[TASK DATA]

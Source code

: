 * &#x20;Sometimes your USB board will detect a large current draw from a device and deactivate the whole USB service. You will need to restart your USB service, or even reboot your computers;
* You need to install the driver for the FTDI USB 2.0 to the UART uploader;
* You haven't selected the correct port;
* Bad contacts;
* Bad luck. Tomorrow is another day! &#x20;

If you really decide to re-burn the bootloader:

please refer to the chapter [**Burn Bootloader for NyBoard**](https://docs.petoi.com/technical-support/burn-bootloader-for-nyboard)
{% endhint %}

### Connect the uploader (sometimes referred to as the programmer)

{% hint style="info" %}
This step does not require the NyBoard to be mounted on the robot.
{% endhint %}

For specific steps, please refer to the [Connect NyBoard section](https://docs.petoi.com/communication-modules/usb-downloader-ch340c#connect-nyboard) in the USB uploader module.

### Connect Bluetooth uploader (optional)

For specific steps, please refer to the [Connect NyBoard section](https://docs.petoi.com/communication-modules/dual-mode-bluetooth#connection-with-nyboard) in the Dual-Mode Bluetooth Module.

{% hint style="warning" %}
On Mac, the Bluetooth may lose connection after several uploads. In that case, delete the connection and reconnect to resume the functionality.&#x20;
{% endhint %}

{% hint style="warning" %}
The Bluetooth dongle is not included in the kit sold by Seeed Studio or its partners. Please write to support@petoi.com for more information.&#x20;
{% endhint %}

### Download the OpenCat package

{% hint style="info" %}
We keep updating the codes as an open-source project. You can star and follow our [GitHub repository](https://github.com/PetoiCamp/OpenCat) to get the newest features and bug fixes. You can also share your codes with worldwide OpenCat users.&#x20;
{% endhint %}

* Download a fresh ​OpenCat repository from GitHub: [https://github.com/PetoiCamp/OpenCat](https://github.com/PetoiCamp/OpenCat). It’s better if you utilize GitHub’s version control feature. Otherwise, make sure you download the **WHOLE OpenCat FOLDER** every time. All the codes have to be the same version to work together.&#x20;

[/TASK DATA]
[TASK DATA]

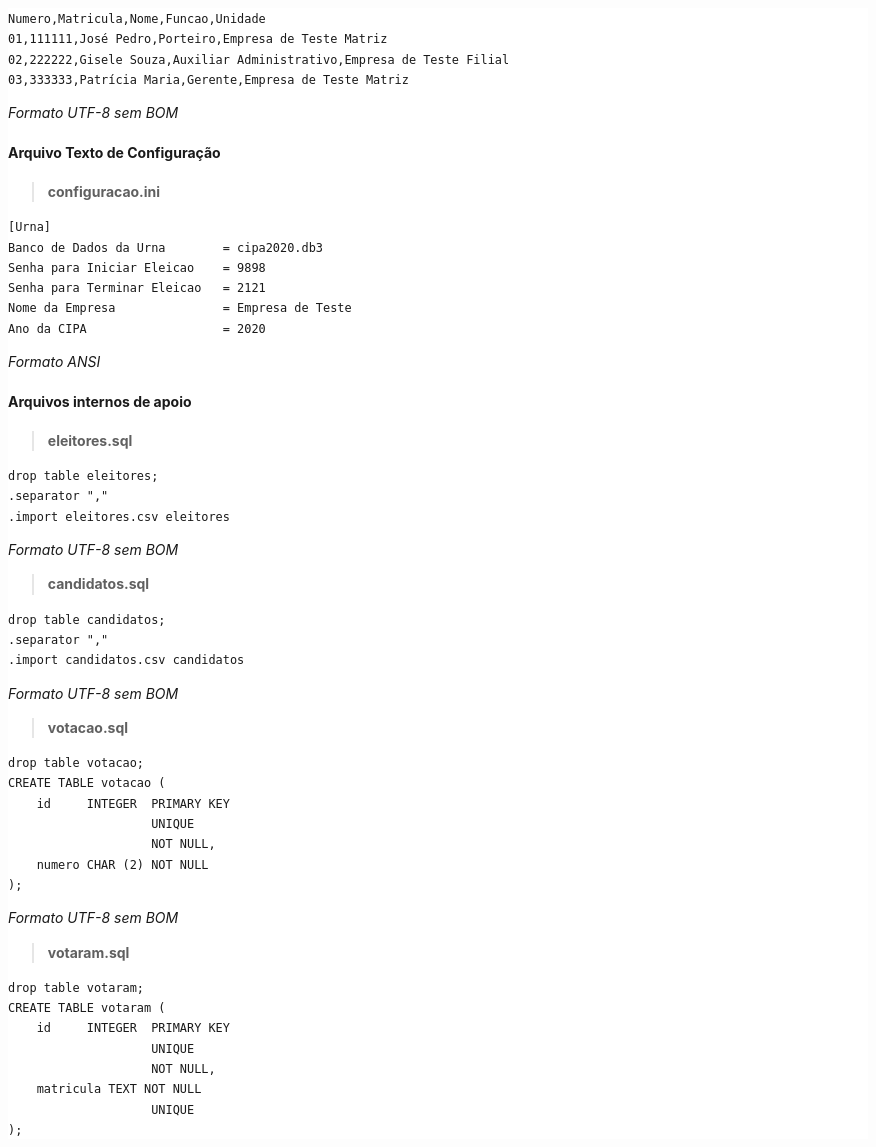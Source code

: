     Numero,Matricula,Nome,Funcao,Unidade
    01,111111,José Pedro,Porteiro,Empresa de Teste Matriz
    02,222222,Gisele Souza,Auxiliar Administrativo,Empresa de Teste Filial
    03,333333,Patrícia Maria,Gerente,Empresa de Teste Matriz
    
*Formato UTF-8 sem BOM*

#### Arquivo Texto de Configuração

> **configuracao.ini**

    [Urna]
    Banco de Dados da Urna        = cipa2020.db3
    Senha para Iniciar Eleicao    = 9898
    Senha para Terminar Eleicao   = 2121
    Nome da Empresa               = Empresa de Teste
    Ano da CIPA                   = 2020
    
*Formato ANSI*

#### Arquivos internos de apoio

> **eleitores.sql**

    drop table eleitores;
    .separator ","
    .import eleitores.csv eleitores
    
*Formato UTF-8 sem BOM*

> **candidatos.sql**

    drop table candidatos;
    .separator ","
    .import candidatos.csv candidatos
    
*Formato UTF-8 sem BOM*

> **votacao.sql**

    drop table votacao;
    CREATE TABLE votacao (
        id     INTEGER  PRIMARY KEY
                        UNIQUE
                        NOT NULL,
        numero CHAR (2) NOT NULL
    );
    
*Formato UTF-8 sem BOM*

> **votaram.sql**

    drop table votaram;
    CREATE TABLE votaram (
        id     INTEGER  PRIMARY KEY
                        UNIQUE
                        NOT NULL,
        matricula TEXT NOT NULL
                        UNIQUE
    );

[/TASK DATA]
[TASK DATA]

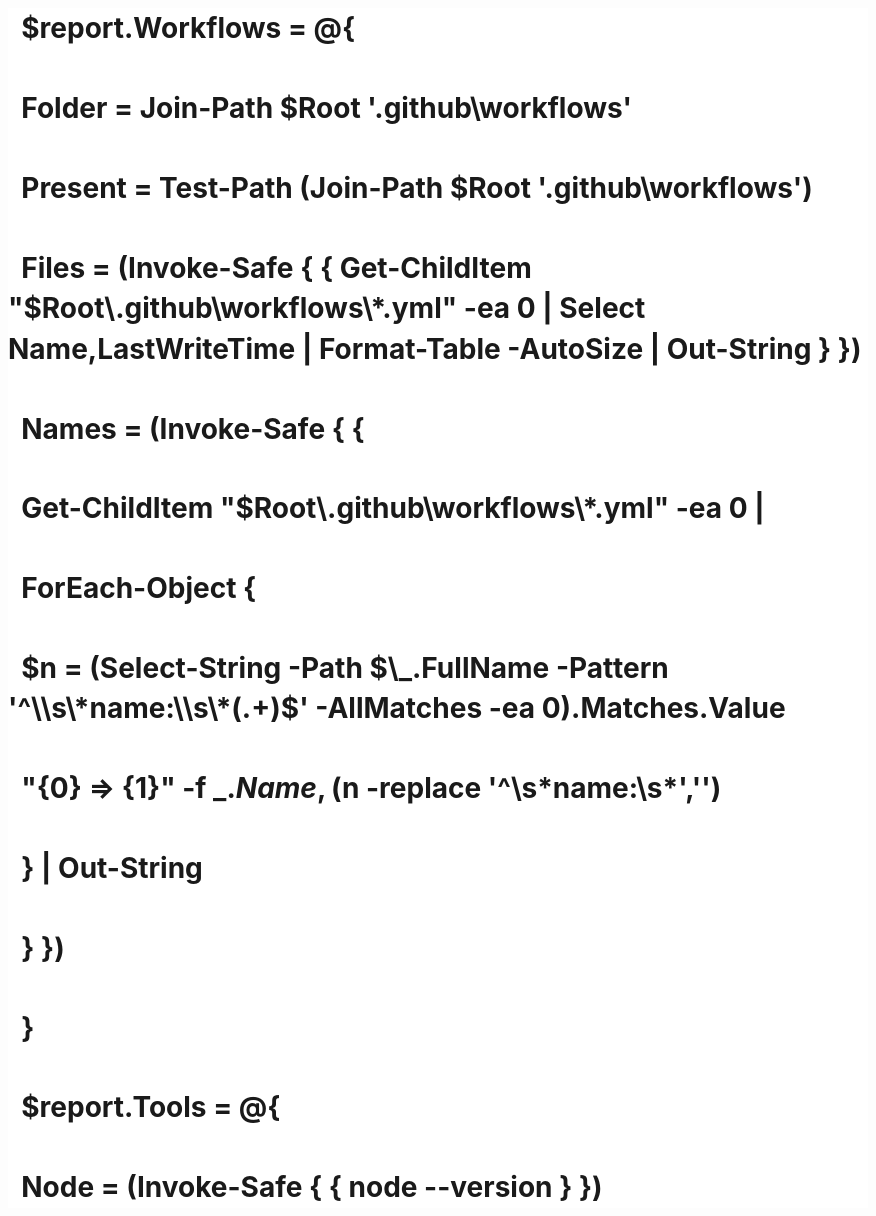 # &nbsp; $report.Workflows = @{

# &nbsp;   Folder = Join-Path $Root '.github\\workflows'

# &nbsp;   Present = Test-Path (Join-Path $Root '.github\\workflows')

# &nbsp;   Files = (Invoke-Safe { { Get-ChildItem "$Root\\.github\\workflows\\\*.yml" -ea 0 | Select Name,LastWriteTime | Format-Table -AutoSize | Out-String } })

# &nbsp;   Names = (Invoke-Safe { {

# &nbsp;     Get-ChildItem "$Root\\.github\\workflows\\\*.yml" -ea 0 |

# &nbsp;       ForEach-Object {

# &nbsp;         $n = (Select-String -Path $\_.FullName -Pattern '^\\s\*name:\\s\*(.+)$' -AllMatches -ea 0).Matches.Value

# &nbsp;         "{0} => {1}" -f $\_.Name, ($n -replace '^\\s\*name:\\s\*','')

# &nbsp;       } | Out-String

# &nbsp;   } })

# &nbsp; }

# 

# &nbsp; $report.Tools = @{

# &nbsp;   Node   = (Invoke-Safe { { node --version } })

[/TASK DATA]

Return each line in the records that holds the string "import".

■ EXERCISE RESPONSE ■
    .import eleitores.csv eleitores
    .import candidatos.csv candidatos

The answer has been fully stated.